= Task instructions =
Return the listing verbatim, images left out.

= Task input =
········
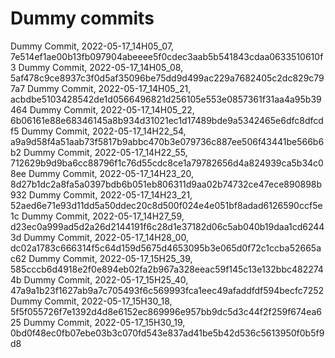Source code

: # Dummy commits

Dummy Commit, 2022-05-17_14H05_07, 7e514ef1ae00b13fb097904abeeee5f0cdec3aab5b541843cdaa0633510610f3
Dummy Commit, 2022-05-17_14H05_08, 5af478c9ce8937c3f0d5af35096be75dd9d499ac229a7682405c2dc829c797a7
Dummy Commit, 2022-05-17_14H05_21, acbdbe5103428542de1d0566496821d256105e553e0857361f31aa4a95b39464
Dummy Commit, 2022-05-17_14H05_22, 6b06161e88e68346145a8b934d31021ec1d17489bde9a5342465e6dfc8dfcdf5
Dummy Commit, 2022-05-17_14H22_54, a9a9d58f4a51aab73f5817b9abbc470b3e079736c887ee506f43441be566b6b2
Dummy Commit, 2022-05-17_14H22_55, 712629b9d9ba6cc88796f1c76d55cdc8ce1a79782656d4a824939ca5b34c08ee
Dummy Commit, 2022-05-17_14H23_20, 8d27b1dc2a8fa5a0397bdb6b051eb806311d9aa02b74732ce47ece890898b932
Dummy Commit, 2022-05-17_14H23_21, 52aed6e71e93d11dd5a50ddec20c8d500f024e4e051bf8adad6126590ccf5e1c
Dummy Commit, 2022-05-17_14H27_59, d23ec0a999ad5d2a26d2144191f6c28d1e37182d06c5ab040b19daa1cd62443d
Dummy Commit, 2022-05-17_14H28_00, dc02a1783c666314f5c64d159d5675d4653095b3e065d0f72c1ccba52665ac62
Dummy Commit, 2022-05-17_15H25_39, 585cccb6d4918e2f0e894eb02fa2b967a328eeac59f145c13e132bbc4822744b
Dummy Commit, 2022-05-17_15H25_40, 47a9a1b23f1627ab9a7c705493f6c569993fca1eec49afaddfdf594becfc7252
Dummy Commit, 2022-05-17_15H30_18, 5f5f055726f7e1392d4d8e6152ec869996e957bb9dc5d3c44f2f259f674ea625
Dummy Commit, 2022-05-17_15H30_19, 0bd0f48ec0fb07ebe03b3c070fd543e837ad41be5b42d536c5613950f0b5f9d8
········
= Task output =
Source code

: # Dummy commits

Dummy Commit, 2022-05-17_14H05_07, 7e514ef1ae00b13fb097904abeeee5f0cdec3aab5b541843cdaa0633510610f3
Dummy Commit, 2022-05-17_14H05_08, 5af478c9ce8937c3f0d5af35096be75dd9d499ac229a7682405c2dc829c797a7
Dummy Commit, 2022-05-17_14H05_21, acbdbe5103428542de1d0566496821d256105e553e0857361f31aa4a95b39464
Dummy Commit, 2022-05-17_14H05_22, 6b06161e88e68346145a8b934d31021ec1d17489bde9a5342465e6dfc8dfcdf5
Dummy Commit, 2022-05-17_14H22_54, a9a9d58f4a51aab73f5817b9abbc470b3e079736c887ee506f43441be566b6b2
Dummy Commit, 2022-05-17_14H22_55, 712629b9d9ba6cc88796f1c76d55cdc8ce1a79782656d4a824939ca5b34c08ee
Dummy Commit, 2022-05-17_14H23_20, 8d27b1dc2a8fa5a0397bdb6b051eb806311d9aa02b74732ce47ece890898b932
Dummy Commit, 2022-05-17_14H23_21, 52aed6e71e93d11dd5a50ddec20c8d500f024e4e051bf8adad6126590ccf5e1c
Dummy Commit, 2022-05-17_14H27_59, d23ec0a999ad5d2a26d2144191f6c28d1e37182d06c5ab040b19daa1cd62443d
Dummy Commit, 2022-05-17_14H28_00, dc02a1783c666314f5c64d159d5675d4653095b3e065d0f72c1ccba52665ac62
Dummy Commit, 2022-05-17_15H25_39, 585cccb6d4918e2f0e894eb02fa2b967a328eeac59f145c13e132bbc4822744b
Dummy Commit, 2022-05-17_15H25_40, 47a9a1b23f1627ab9a7c705493f6c569993fca1eec49afaddfdf594becfc7252
Dummy Commit, 2022-05-17_15H30_18, 5f5f055726f7e1392d4d8e6152ec869996e957bb9dc5d3c44f2f259f674ea625
Dummy Commit, 2022-05-17_15H30_19, 0bd0f48ec0fb07ebe03b3c070fd543e837ad41be5b42d536c5613950f0b5f9d8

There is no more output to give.